Application of the oxycodone templated molecular imprinted polymer in adsorption of the drug from human blood plasma as the real biological environment; a joint experimental and density functional theory study.

In this project, we have synthesized and used a molecular imprinted polymer (MIP) for adsorption of oxycodone residue from the biological samples. Indeed, this study aims to develop a suitable method for determination of oxycodone drug residue in the human plasma using the common analysis methods. Therefore, the MIP was used for the solid phase extraction (MIP-SPE) approach in order to collect the oxycodone opioid and to concentrate it in the blood plasma samples. The extraction parameters such as adsorption time, pH, and the amount of sorbent in blood plasma were optimized and the capacity of loading amount (LA) for adsorbing it was determined.

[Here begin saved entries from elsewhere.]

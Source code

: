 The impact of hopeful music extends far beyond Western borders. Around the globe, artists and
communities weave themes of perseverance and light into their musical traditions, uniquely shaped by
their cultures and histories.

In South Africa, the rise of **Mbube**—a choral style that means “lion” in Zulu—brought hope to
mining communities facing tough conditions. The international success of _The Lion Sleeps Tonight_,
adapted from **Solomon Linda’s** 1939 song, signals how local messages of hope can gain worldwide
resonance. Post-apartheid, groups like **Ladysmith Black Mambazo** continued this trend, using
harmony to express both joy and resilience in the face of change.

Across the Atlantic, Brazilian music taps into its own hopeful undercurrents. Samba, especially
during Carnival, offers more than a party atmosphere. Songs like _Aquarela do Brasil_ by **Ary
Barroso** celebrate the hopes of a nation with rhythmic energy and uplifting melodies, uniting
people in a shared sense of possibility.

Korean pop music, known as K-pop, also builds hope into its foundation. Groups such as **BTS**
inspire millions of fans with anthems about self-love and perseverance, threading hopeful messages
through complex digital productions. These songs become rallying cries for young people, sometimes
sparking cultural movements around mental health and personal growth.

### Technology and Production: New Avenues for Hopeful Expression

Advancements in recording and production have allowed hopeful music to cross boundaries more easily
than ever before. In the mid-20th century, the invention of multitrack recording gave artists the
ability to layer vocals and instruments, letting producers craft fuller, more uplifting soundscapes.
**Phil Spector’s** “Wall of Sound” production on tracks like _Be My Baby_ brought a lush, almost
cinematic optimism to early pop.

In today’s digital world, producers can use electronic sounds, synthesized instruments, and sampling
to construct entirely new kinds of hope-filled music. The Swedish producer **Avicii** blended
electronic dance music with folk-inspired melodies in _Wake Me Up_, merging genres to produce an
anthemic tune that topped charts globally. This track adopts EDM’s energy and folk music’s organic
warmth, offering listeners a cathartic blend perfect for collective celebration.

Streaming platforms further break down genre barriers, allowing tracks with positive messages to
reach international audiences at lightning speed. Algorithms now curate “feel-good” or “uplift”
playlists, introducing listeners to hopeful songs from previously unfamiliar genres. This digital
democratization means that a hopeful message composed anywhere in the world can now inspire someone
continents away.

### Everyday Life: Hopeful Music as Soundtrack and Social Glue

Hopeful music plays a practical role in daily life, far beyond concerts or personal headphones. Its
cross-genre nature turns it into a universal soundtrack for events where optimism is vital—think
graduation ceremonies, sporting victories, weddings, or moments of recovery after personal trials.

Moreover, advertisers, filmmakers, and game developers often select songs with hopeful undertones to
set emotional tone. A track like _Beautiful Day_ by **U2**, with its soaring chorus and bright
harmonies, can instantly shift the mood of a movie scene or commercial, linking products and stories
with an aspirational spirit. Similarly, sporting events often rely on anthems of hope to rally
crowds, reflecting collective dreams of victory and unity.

Moreover, a high performance liquid chromatography (HPLC)-UV detector method was validated and used for analyzing of the mentioned opioid extracted from plasma. The results showed that the limit of detection (LOD), and the limit of quantization (LOQ) for the developed MIP-SPE method were 1.24 ppb, and 3.76 ppb, respectively. Moreover, both of the MIP-, and non-imprinted polymers (NIP)-drug complexes were designed and were then optimized by the density functional theory (DFT) method. The results showed that the theoretical calculations supported the experimental data, confirming the favorability of adsorption of the drug by MIP compared to NIP.